Chers candidats, je vois que déjà vous vous bousculez pour rallier à vous les électeurs en 2012, que le grand train de la campagne de la future présidentielle se met en branle. Mais ce qui lui manque encore, à votre train, ce sont les wagons de vos programmes, de vos propositions claires, argumentées, réfléchies et structurées.

En attendant que vous vous décidiez enfin à nous les mettre sur les rails, permettez au modeste citoyen que je suis de vous soumettre cinq conditions qui détermineront ma décision de me rendre ou non aux urnes le jour électoral venu.

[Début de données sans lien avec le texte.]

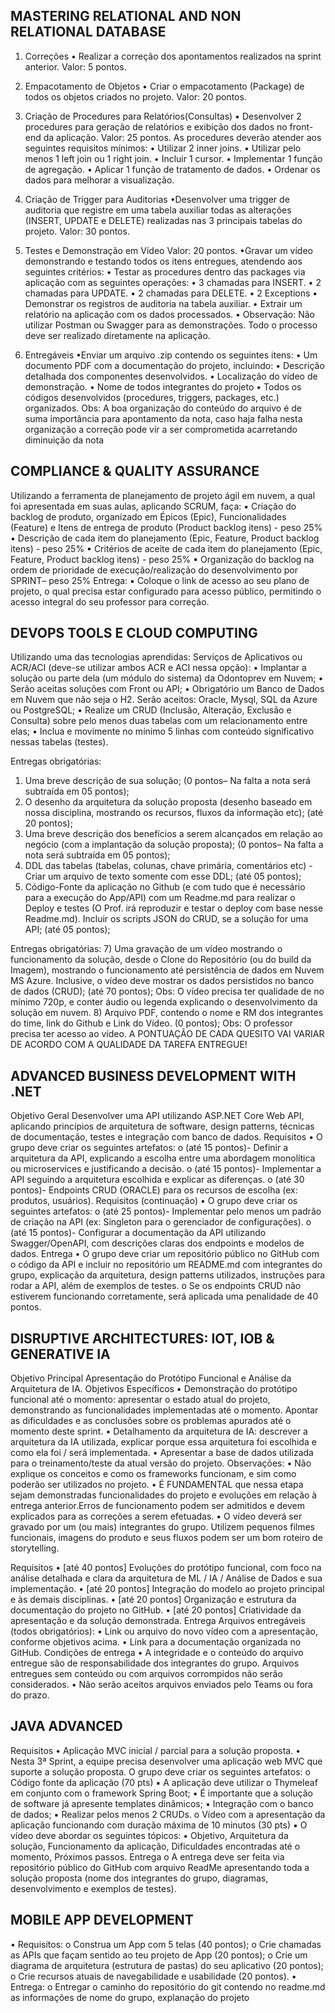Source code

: ## MASTERING RELATIONAL AND NON RELATIONAL DATABASE
1. Correções
• Realizar a correção dos apontamentos realizados na sprint anterior.
Valor: 5 pontos.
2. Empacotamento de Objetos
• Criar o empacotamento (Package) de todos os objetos criados no projeto.
Valor: 20 pontos.
3. Criação de Procedures para Relatórios(Consultas)
• Desenvolver 2 procedures para geração de relatórios e exibição dos dados no front-end da
aplicação.
Valor: 25 pontos.
As procedures deverão atender aos seguintes requisitos mínimos:
• Utilizar 2 inner joins.
• Utilizar pelo menos 1 left join ou 1 right join.
• Incluir 1 cursor.
• Implementar 1 função de agregação.
• Aplicar 1 função de tratamento de dados.
• Ordenar os dados para melhorar a visualização.
4. Criação de Trigger para Auditorias
•Desenvolver uma trigger de auditoria que registre em uma tabela auxiliar todas as alterações
(INSERT, UPDATE e DELETE) realizadas nas 3 principais tabelas do projeto.
Valor: 30 pontos.
5. Testes e Demonstração em Vídeo
Valor: 20 pontos.
•Gravar um vídeo demonstrando e testando todos os itens entregues, atendendo aos seguintes
critérios:
• Testar as procedures dentro das packages via aplicação com as seguintes operações:
• 3 chamadas para INSERT.
• 2 chamadas para UPDATE.
• 2 chamadas para DELETE.
• 2 Exceptions
• Demonstrar os registros de auditoria na tabela auxiliar.
• Extrair um relatório na aplicação com os dados processados.
• Observação: Não utilizar Postman ou Swagger para as demonstrações. Todo o processo
deve ser realizado diretamente na aplicação.

6. Entregáveis
•Enviar um arquivo .zip contendo os seguintes itens:
• Um documento PDF com a documentação do projeto, incluindo:
• Descrição detalhada dos componentes desenvolvidos.
• Localização do vídeo de demonstração.
• Nome de todos integrantes do projeto
• Todos os códigos desenvolvidos (procedures, triggers, packages, etc.)
organizados.
Obs: A boa organização do conteúdo do arquivo é de suma importância para
apontamento da nota, caso haja falha nesta organização a correção pode vir a
ser comprometida acarretando diminuição da nota

## COMPLIANCE & QUALITY ASSURANCE
Utilizando a ferramenta de planejamento de projeto ágil em nuvem, a qual foi apresentada em
suas aulas, aplicando SCRUM, faça:
▪ Criação do backlog de produto, organizado em Épicos (Epic), Funcionalidades (Feature) e Itens de
entrega de produto (Product backlog itens) - peso 25%
▪ Descrição de cada item do planejamento (Epic, Feature, Product backlog itens) - peso 25%
▪ Critérios de aceite de cada item do planejamento (Epic, Feature, Product backlog itens) - peso 25%
▪ Organização do backlog na ordem de prioridade de execução/realização do desenvolvimento por
SPRINT– peso 25%
Entrega:
▪ Coloque o link de acesso ao seu plano de projeto, o qual precisa estar configurado para acesso
público, permitindo o acesso integral do seu professor para correção.

## DEVOPS TOOLS E CLOUD COMPUTING
Utilizando uma das tecnologias aprendidas: Serviços de Aplicativos ou ACR/ACI (deve-se utilizar ambos ACR e
ACI nessa opção):
• Implantar a solução ou parte dela (um módulo do sistema) da Odontoprev em Nuvem;
• Serão aceitas soluções com Front ou API;
• Obrigatório um Banco de Dados em Nuvem que não seja o H2. Serão aceitos: Oracle, Mysql, SQL da Azure
ou PostgreSQL;
• Realize um CRUD (Inclusão, Alteração, Exclusão e Consulta) sobre pelo menos duas tabelas com um
relacionamento entre elas;
• Inclua e movimente no mínimo 5 linhas com conteúdo significativo nessas tabelas (testes).

Entregas obrigatórias:
1) Uma breve descrição de sua solução; (0 pontos– Na falta a nota será subtraída em 05 pontos);
2) O desenho da arquitetura da solução proposta (desenho baseado em nossa disciplina, mostrando os recursos,
fluxos da informação etc); (até 20 pontos);
3) Uma breve descrição dos benefícios a serem alcançados em relação ao negócio (com a implantação da
solução proposta); (0 pontos– Na falta a nota será subtraída em 05 pontos);
4) DDL das tabelas (tabelas, colunas, chave primária, comentários etc) - Criar um arquivo de texto somente
com esse DDL; (até 05 pontos);
5) Código-Fonte da aplicação no Github (e com tudo que é necessário para a execução do App/API) com um
Readme.md para realizar o Deploy e testes (O Prof. irá reproduzir e testar o deploy com base nesse
Readme.md). Incluir os scripts JSON do CRUD, se a solução for uma API; (até 05 pontos);

Entregas obrigatórias:
7) Uma gravação de um vídeo mostrando o funcionamento da solução, desde o Clone do Repositório (ou do
build da Imagem), mostrando o funcionamento até persistência de dados em Nuvem MS Azure. Inclusive, o
vídeo deve mostrar os dados persistidos no banco de dados (CRUD); (até 70 pontos);
Obs: O vídeo precisa ter qualidade de no mínimo 720p, e conter áudio ou legenda explicando o
desenvolvimento da solução em nuvem.
8) Arquivo PDF, contendo o nome e RM dos integrantes do time, link do Github e Link do Vídeo. (0 pontos);
Obs: O professor precisa ter acesso ao vídeo.
A PONTUAÇÃO DE CADA QUESITO VAI VARIAR DE ACORDO COM A QUALIDADE DA TAREFA ENTREGUE!

## ADVANCED BUSINESS DEVELOPMENT WITH .NET
Objetivo Geral
Desenvolver uma API utilizando ASP.NET Core Web API, aplicando princípios
de arquitetura de software, design patterns, técnicas de documentação, testes
e integração com banco de dados.
Requisitos
• O grupo deve criar os seguintes artefatos:
o (até 15 pontos)- Definir a arquitetura da API, explicando a escolha
entre uma abordagem monolítica ou microservices e justificando a
decisão.
o (até 15 pontos)- Implementar a API seguindo a arquitetura escolhida
e explicar as diferenças.
o (até 30 pontos)- Endpoints CRUD (ORACLE) para os recursos de
escolha (ex: produtos, usuários).
Requisitos (continuação)
• O grupo deve criar os seguintes artefatos:
o (até 25 pontos)- Implementar pelo menos um padrão de criação na
API (ex: Singleton para o gerenciador de configurações).
o (até 15 pontos)- Configurar a documentação da API utilizando
Swagger/OpenAPI, com descrições claras dos endpoints e modelos
de dados.
Entrega
• O grupo deve criar um repositório público no GitHub com o código da API e
incluir no repositório um README.md com integrantes do grupo, explicação
da arquitetura, design patterns utilizados, instruções para rodar a API, além
de exemplos de testes.
o Se os endpoints CRUD não estiverem funcionando corretamente,
será aplicada uma penalidade de 40 pontos.

## DISRUPTIVE ARCHITECTURES: IOT, IOB & GENERATIVE IA
Objetivo Principal
Apresentação do Protótipo Funcional e Análise da Arquitetura de IA.
Objetivos Específicos
• Demonstração do protótipo funcional até o momento: apresentar o estado atual do projeto,
demonstrando as funcionalidades implementadas até o momento. Apontar as dificuldades e as
conclusões sobre os problemas apurados até o momento deste sprint.
• Detalhamento da arquitetura de IA: descrever a arquitetura da IA utilizada, explicar porque essa
arquitetura foi escolhida e como ela foi / será implementada.
• Apresentar a base de dados utilizada para o treinamento/teste da atual versão do projeto.
Observações:
• Não explique os conceitos e como os frameworks funcionam, e sim como poderão ser utilizados
no projeto.
• É FUNDAMENTAL que nessa etapa sejam demonstradas funcionalidades do projeto e
evoluções em relação à entrega anterior.Erros de funcionamento podem ser admitidos e
devem explicados para as correções a serem efetuadas.
• O vídeo deverá ser gravado por um (ou mais) integrantes do grupo. Utilizem pequenos filmes
funcionais, imagens do produto e seus fluxos podem ser um bom roteiro de storytelling.

Requisitos
• [até 40 pontos] Evoluções do protótipo funcional, com foco na análise detalhada e clara da
arquitetura de ML / IA / Análise de Dados e sua implementação.
• [até 20 pontos] Integração do modelo ao projeto principal e às demais disciplinas.
• [até 20 pontos] Organização e estrutura da documentação do projeto no GitHub.
• [até 20 pontos] Criatividade da apresentação e da solução demonstrada.
Entrega
Arquivos entregáveis (todos obrigatórios):
• Link ou arquivo do novo vídeo com a apresentação, conforme objetivos acima.
• Link para a documentação organizada no GitHub.
Condições de entrega
• A integridade e o conteúdo do arquivo entregue são de responsabilidade dos integrantes do
grupo. Arquivos entregues sem conteúdo ou com arquivos corrompidos não serão
considerados.
• Não serão aceitos arquivos enviados pelo Teams ou fora do prazo.

## JAVA ADVANCED
Requisitos
• Aplicação MVC inicial / parcial para a solução proposta.
• Nesta 3ª Sprint, a equipe precisa desenvolver uma aplicação web MVC que
suporte a solução proposta. O grupo deve criar os seguintes artefatos:
o Código fonte da aplicação (70 pts)
▪ A aplicação deve utilizar o Thymeleaf em conjunto com o
framework Spring Boot;
▪ É importante que a solução de software já apresente templates
dinâmicos;
▪ Integração com o banco de dados;
▪ Realizar pelos menos 2 CRUDs.
o Vídeo com a apresentação da aplicação funcionando com
duração máxima de 10 minutos (30 pts)
▪ O vídeo deve abordar os seguintes tópicos:
• Objetivo, Arquitetura da solução, Funcionamento da
aplicação, Dificuldades encontradas até o
momento, Próximos passos.
Entrega
o A entrega deve ser feita via repositório público do GitHub com
arquivo ReadMe apresentando toda a solução proposta (nome dos
integrantes do grupo, diagramas, desenvolvimento e exemplos de
testes).

## MOBILE APP DEVELOPMENT
• Requisitos:
o Construa um App com 5 telas (40 pontos);
o Crie chamadas as APIs que façam sentido ao teu projeto de App (20 pontos);
o Crie um diagrama de arquitetura (estrutura de pastas) do seu aplicativo (20 pontos);
o Crie recursos atuais de navegabilidade e usabilidade (20 pontos).
• Entrega:
o Entregar o caminho do repositório do git contendo no readme.md as informações de nome do
grupo, explanação do projeto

1. La garantie d’un minimum vital décent pour chaque ménage

« Toute personne a droit à un niveau de vie suffisant pour assurer sa santé, son bien-être et ceux de sa famille, notamment pour l’alimentation, l’habillement, le logement, les soins médicaux ainsi que pour les services sociaux nécessaires » – article 25 des Droits de l’homme et du citoyen de 1948

Dans la mesure où ces biens et ces services sont disponibles en quantité suffisante dans notre pays, il est intolérable que certains, de plus en plus nombreux, en soient privés au prétexte qu’ils sont aussi privés d’emplois, ou que les revenus de leur travail ne leur permettent plus d’assurer leur subsistance. En bref, qu’une dépravation systémique leur enlève les moyens de se procurer ce qui est bel et bien existant.

Garantir à chaque ménage un revenu vital décent de base est une façon d’appliquer ces droits de l’homme que nous sommes si prompts à exiger des autres.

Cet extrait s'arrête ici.